Source: The Republic
A small, artist work and display space at the 411 gallery in downtown Columbus could become a reality by late August.
Landscape architect Lulu Loquidis and building architect Daniel Martinez of the new LAA Office firm in Columbus have begun the first steps of the project for the Columbus Area Arts Council.
The acronym in the business name stands for Landscape, Art, Architecture.
Formal funding of the effort for the room of slightly more than 200 square feet is expected within about a week, according to Loquidis and Martinez. They are married and have lived in downtown Columbus since last year when they moved to town.

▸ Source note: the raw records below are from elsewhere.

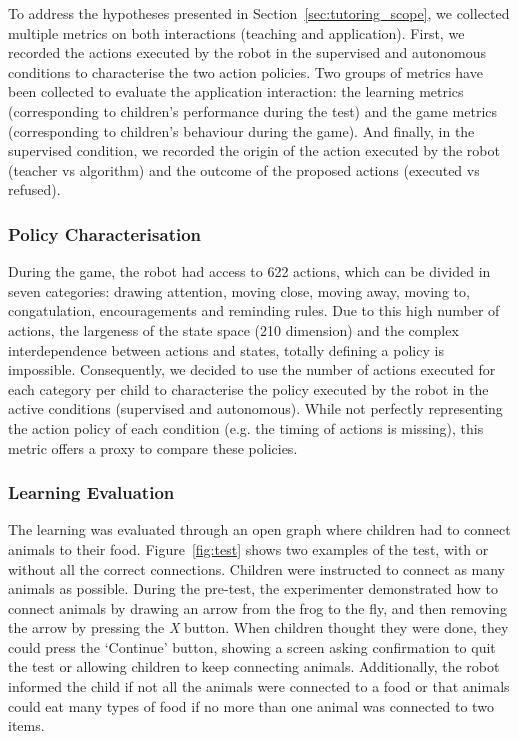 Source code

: To address the hypotheses presented in Section~\ref{sec:tutoring_scope}, we collected multiple metrics on both interactions (teaching and application). First, we recorded the actions executed by the robot in the supervised and autonomous conditions to characterise the two action policies. Two groups of metrics have been collected to evaluate the application interaction: the learning metrics (corresponding to children's performance during the test) and the game metrics (corresponding to children's behaviour during the game). And finally, in the supervised condition, we recorded the origin of the action executed by the robot (teacher vs algorithm) and the outcome of the proposed actions (executed vs refused).

\subsubsection{Policy Characterisation}

During the game, the robot had access to 622 actions, which can be divided in seven categories: drawing attention, moving close, moving away, moving to, congatulation, encouragements and reminding rules. Due to this high number of actions, the largeness of the state space (210 dimension) and the complex interdependence between actions and states, totally defining a policy is impossible. Consequently, we decided to use the number of actions executed for each category per child to characterise the policy executed by the robot in the active conditions (supervised and autonomous). While not perfectly representing the action policy of each condition (e.g. the timing of actions is missing), this metric offers a proxy to compare these policies. 

\subsubsection{Learning Evaluation}
The learning was evaluated through an open graph where children had to connect animals to their food. Figure~\ref{fig:test} shows two examples of the test, with or without all the correct connections. Children were instructed to connect as many animals as possible. During the pre-test, the experimenter demonstrated how to connect animals by drawing an arrow from the frog to the fly, and then removing the arrow by pressing the \textit{X} button. When children thought they were done, they could press the `Continue' button, showing a screen asking confirmation to quit the test or allowing children to keep connecting animals. Additionally, the robot informed the child if not all the animals were connected to a food or that animals could eat many types of food if no more than one animal was connected to two items. 

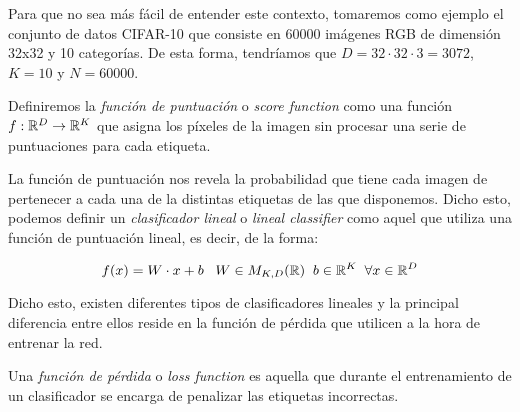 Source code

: Para que no sea más fácil de entender este contexto, tomaremos como ejemplo el conjunto de datos CIFAR-10 que consiste en 60000 imágenes RGB de dimensión 32x32 y 10 categorías. De esta forma, tendríamos que $D=32\cdot 32 \cdot 3 = 3072$, $K=10$ y $N=60000$.

\begin{definicion}\label{def:ScoreFunction}
Definiremos la \emph{función de puntuación} o \emph{score function} como una función $f:\mathbb{R}^D \to \mathbb{R}^K$ que asigna los píxeles de la imagen sin procesar una serie de puntuaciones para cada etiqueta.
\end{definicion}

La función de puntuación nos revela la probabilidad que tiene cada imagen de pertenecer a cada una de la distintas etiquetas de las que disponemos. Dicho esto, podemos definir un \emph{clasificador lineal} o \emph{lineal classifier} \label{def:LinealClassifier} como aquel que utiliza una función de puntuación lineal, es decir, de la forma:

$$f(x)=W\cdot x+ b\; \; \; W\in M_{K,D}(\mathbb{R}) \;\; b \in \mathbb{R}^K \;\; \forall x\in \mathbb{R}^D$$

Dicho esto, existen diferentes tipos de clasificadores lineales y la principal diferencia entre ellos reside en la función de pérdida que utilicen a la hora de entrenar la red.

\begin{definicion}\label{LossFunction}
Una \emph{función de pérdida} o \emph{loss function} es aquella que durante el entrenamiento de un clasificador se encarga de penalizar las etiquetas incorrectas.
\end{definicion}
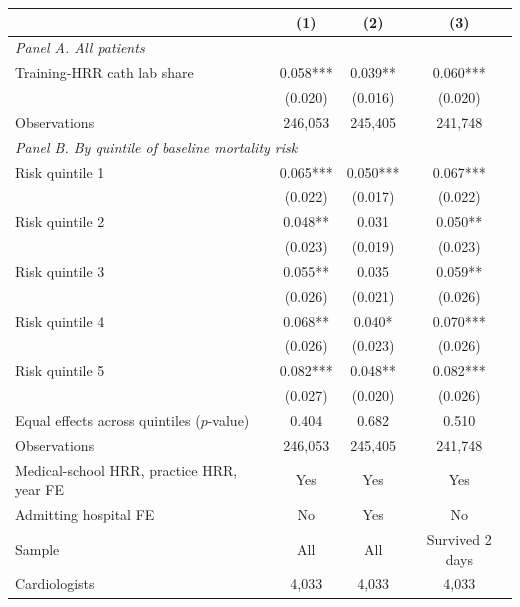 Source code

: \begin{tabular}{lccc}
\toprule
 & (1) & (2) & (3) \\
\midrule
\multicolumn{4}{l}{\textit{Panel A. All patients}} \\
Training-HRR cath lab share & 0.058*** & 0.039** & 0.060*** \\
 & (0.020) & (0.016) & (0.020) \\
Observations & 246,053 & 245,405 & 241,748 \\
\midrule
\multicolumn{4}{l}{\textit{Panel B. By quintile of baseline mortality risk}} \\
Risk quintile 1 & 0.065*** & 0.050*** & 0.067*** \\
 & (0.022) & (0.017) & (0.022) \\
Risk quintile 2 & 0.048** & 0.031 & 0.050** \\
 & (0.023) & (0.019) & (0.023) \\
Risk quintile 3 & 0.055** & 0.035 & 0.059** \\
 & (0.026) & (0.021) & (0.026) \\
Risk quintile 4 & 0.068** & 0.040* & 0.070*** \\
 & (0.026) & (0.023) & (0.026) \\
Risk quintile 5 & 0.082*** & 0.048** & 0.082*** \\
 & (0.027) & (0.020) & (0.026) \\
Equal effects across quintiles ($p$-value) & 0.404 & 0.682 & 0.510 \\
Observations & 246,053 & 245,405 & 241,748 \\
\midrule
Medical-school HRR, practice HRR, year FE & Yes & Yes & Yes \\
Admitting hospital FE & No & Yes & No \\
Sample & All & All & Survived 2 days \\
Cardiologists & 4,033 & 4,033 & 4,033 \\
\bottomrule
\end{tabular}

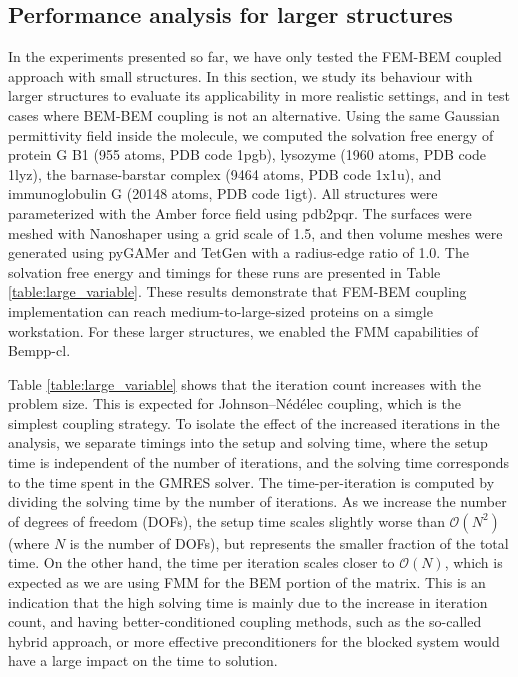 \subsection*{\sffamily \large Performance analysis for larger structures}

In the experiments presented so far, we have only tested the FEM-BEM coupled approach with small structures. In this section, we study its behaviour with larger structures to evaluate its applicability in more realistic settings, and in test cases where BEM-BEM coupling is not an alternative. Using the same Gaussian permittivity field inside the molecule, we computed the solvation free energy of protein G B1 (955 atoms, PDB code 1pgb), lysozyme (1960 atoms, PDB code 1lyz), the barnase-barstar complex (9464 atoms, PDB code 1x1u), and immunoglobulin G (20148 atoms, PDB code 1igt). All structures were parameterized with the Amber\cite{Swanson05} force field using pdb2pqr.\cite{Dolinsky04} The surfaces were meshed with Nanoshaper\cite{decherchi2013general} using a grid scale of 1.5, and then volume meshes were generated using pyGAMer\cite{lee2020open} and TetGen\cite{hang2015tetgen} with a radius-edge ratio of 1.0. The solvation free energy and timings for these runs are presented in Table \ref{table:large_variable}. These results demonstrate that FEM-BEM coupling implementation can reach medium-to-large-sized proteins on a simgle workstation. For these larger structures, we enabled the FMM capabilities of Bempp-cl.

Table \ref{table:large_variable} shows that the iteration count increases with the problem size. This is expected for Johnson--N\'ed\'elec coupling, which is the simplest coupling strategy. To isolate the effect of the increased iterations in the analysis, we separate timings into the setup and solving time, where the setup time is independent of the number of iterations, and the solving time corresponds to the time spent in the GMRES solver. The time-per-iteration is computed by dividing the solving time by the number of iterations.
As we increase the number of degrees of freedom (DOFs), the setup time scales slightly worse than $\mathcal{O}(N^2)$ (where $N$ is the number of DOFs), but represents the smaller fraction of the total time.
On the other hand, the time per iteration scales closer to $\mathcal{O}(N)$, which is expected as we are using FMM for the BEM portion of the matrix.
This is an indication that the high solving time is mainly due to the increase in iteration count, and having better-conditioned coupling methods, such as the so-called hybrid approach\cite{betcke2022hybrid}, or more effective preconditioners for the blocked system would have a large impact on the time to solution.

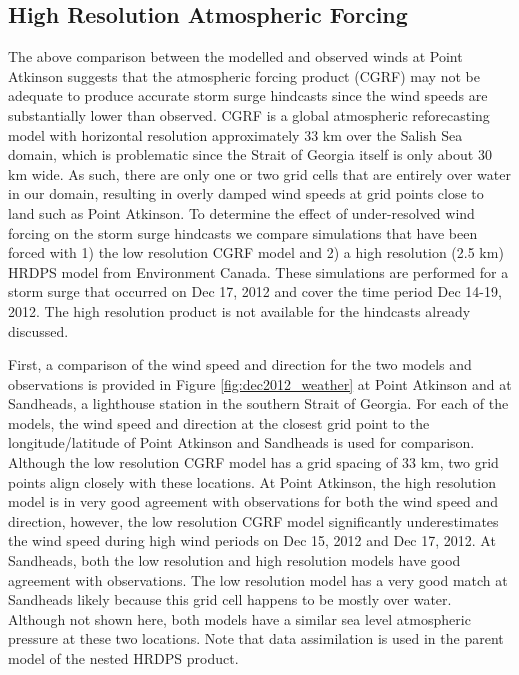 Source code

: \documentclass[letterpaper]{tATO2e}
\begin{document}
\subsection{High Resolution Atmospheric Forcing}\label{sec:res}
The above comparison between the modelled and observed winds at Point Atkinson suggests that the atmospheric forcing product (CGRF) may not be adequate to produce accurate storm surge hindcasts since the wind speeds are substantially lower than observed. CGRF is a global atmospheric reforecasting model with horizontal resolution approximately 33 km over the Salish Sea domain, which is problematic since the Strait of Georgia itself is only about 30 km wide. As such, there are only one or two grid cells that are entirely over water in our domain, resulting in overly damped wind speeds at grid points close to land such as Point Atkinson. To determine the effect of under-resolved wind forcing on the storm surge hindcasts we compare simulations that have been forced with 1) the low resolution CGRF model and 2) a high resolution (2.5 km) HRDPS model from Environment Canada.  These simulations are performed for a storm surge that occurred on Dec 17, 2012 and cover the time period Dec 14-19, 2012. The high resolution product is not available for the hindcasts already discussed. 

First, a comparison of the wind speed and direction for the two models and observations is provided in Figure \ref{fig:dec2012_weather} at Point Atkinson and at Sandheads, a lighthouse station in the southern Strait of Georgia. For each of the models, the wind speed and direction at the closest grid point to the longitude/latitude of Point Atkinson and Sandheads is used for comparison. Although the low resolution CGRF model has a grid spacing of 33 km, two grid points align closely with these locations. At Point Atkinson, the high resolution model is in very good agreement with observations for both the wind speed and direction, however, the low resolution CGRF model significantly underestimates the wind speed during high wind periods on Dec 15, 2012 and Dec 17, 2012. At Sandheads, both the low resolution and high resolution models have good agreement with observations. The low resolution model has a very good match at Sandheads likely because this grid cell happens to be mostly over water. Although not shown here, both models have a similar sea level atmospheric pressure at these two locations. Note that data assimilation is used in the parent model of the nested HRDPS product.
\end{document}
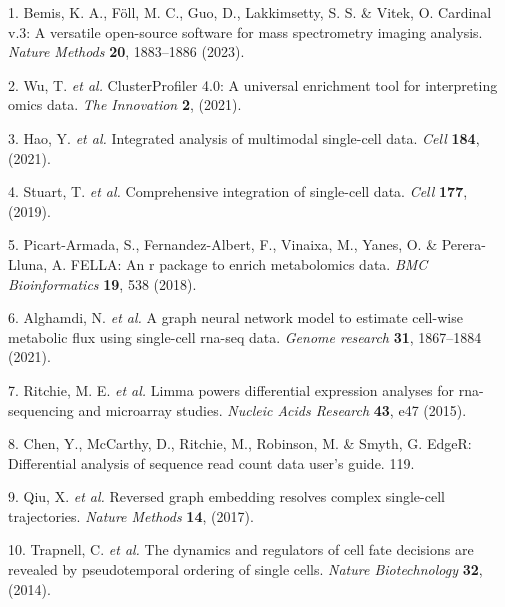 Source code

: \documentclass[
]{article}
\newenvironment{cslreferences}%
  {}%
  {\par}
\begin{document}
\hypertarget{refs}{}
\begin{cslreferences}
\leavevmode\hypertarget{ref-CardinalV3ABemis2023}{}%
1. Bemis, K. A., Föll, M. C., Guo, D., Lakkimsetty, S. S. \& Vitek, O. Cardinal v.3: A versatile open-source software for mass spectrometry imaging analysis. \emph{Nature Methods} \textbf{20}, 1883--1886 (2023).

\leavevmode\hypertarget{ref-ClusterprofilerWuTi2021}{}%
2. Wu, T. \emph{et al.} ClusterProfiler 4.0: A universal enrichment tool for interpreting omics data. \emph{The Innovation} \textbf{2}, (2021).

\leavevmode\hypertarget{ref-IntegratedAnalHaoY2021}{}%
3. Hao, Y. \emph{et al.} Integrated analysis of multimodal single-cell data. \emph{Cell} \textbf{184}, (2021).

\leavevmode\hypertarget{ref-ComprehensiveIStuart2019}{}%
4. Stuart, T. \emph{et al.} Comprehensive integration of single-cell data. \emph{Cell} \textbf{177}, (2019).

\leavevmode\hypertarget{ref-FellaAnRPacPicart2018}{}%
5. Picart-Armada, S., Fernandez-Albert, F., Vinaixa, M., Yanes, O. \& Perera-Lluna, A. FELLA: An r package to enrich metabolomics data. \emph{BMC Bioinformatics} \textbf{19}, 538 (2018).

\leavevmode\hypertarget{ref-AGraphNeuralAlgham2021}{}%
6. Alghamdi, N. \emph{et al.} A graph neural network model to estimate cell-wise metabolic flux using single-cell rna-seq data. \emph{Genome research} \textbf{31}, 1867--1884 (2021).

\leavevmode\hypertarget{ref-LimmaPowersDiRitchi2015}{}%
7. Ritchie, M. E. \emph{et al.} Limma powers differential expression analyses for rna-sequencing and microarray studies. \emph{Nucleic Acids Research} \textbf{43}, e47 (2015).

\leavevmode\hypertarget{ref-EdgerDifferenChen}{}%
8. Chen, Y., McCarthy, D., Ritchie, M., Robinson, M. \& Smyth, G. EdgeR: Differential analysis of sequence read count data user's guide. 119.

\leavevmode\hypertarget{ref-ReversedGraphQiuX2017}{}%
9. Qiu, X. \emph{et al.} Reversed graph embedding resolves complex single-cell trajectories. \emph{Nature Methods} \textbf{14}, (2017).

\leavevmode\hypertarget{ref-TheDynamicsAnTrapne2014}{}%
10. Trapnell, C. \emph{et al.} The dynamics and regulators of cell fate decisions are revealed by pseudotemporal ordering of single cells. \emph{Nature Biotechnology} \textbf{32}, (2014).


\end{cslreferences}
\end{document}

The pair were the keynote speakers at the arts council’s annual meeting Monday at The Republic Building on Second Street. Loquidis has been a designer and project leader for international practices. She has built a diverse portfolio including gardens, streetscapes, and urban plazas.
Martinez is an assistant professor at Indiana University’s J. Irwin Miller Architecture Program located at The Republic Building, where he teaches graduate design studios.
“So much of today’s architecture is not necessarily what is new, but how you configure what already exists,” Martinez said after their presentation.
The 411 gallery at 411 Sixth St., next door to the arts council’s office near Sixth and Franklin streets, serves as a display space for exhibitions for local and regional artists, plus a space for events and collaborations with arts and cultural organizations. The arts council manages the space that is a project of the arts and entertainment district.
The space that the architects are working with is not currently in use. The pair also have been doing significant work on the year-long celebration of the 50th anniversary of the current Cleo Rogers Memorial Library building.
In other news from the annual meeting, Kathryn Armstrong, arts council executive director, unveiled a new mission statement for the organization: “The Columbus Area Arts Council strengthens the community through arts and culture.”
Armstrong earned kudos at the meeting for the arts council’s newer projects, including the 411 gallery and the arts council’s pop-up programming of unconventional concerts and events. She was catalyst behind both ideas.
Plus, outgoing arts council president Scott Poling praised the entire arts council team.
“If there is a harder-working group anywhere doing more with less, I’d like to meet them,” Poling said.
New president Mike Elwood told those attending the gathering a bit about his background as a Columbus native. He humorously highlighted how he came to think of the city’s world-famous architects such as Eero Saarinen and I.M. Pei as belonging to the local community whenever he visited their structures elsewhere in the world, whether that was w gateway Arch in St. Louis, Missouri, or the Louvre in Paris, France.
“What influenced and informed me in terms of my nascent interest in art were those underpinnings,” Elwood said. “And what I believe the Columbus Area Arts Council can and should be is so central to a vibrant community.”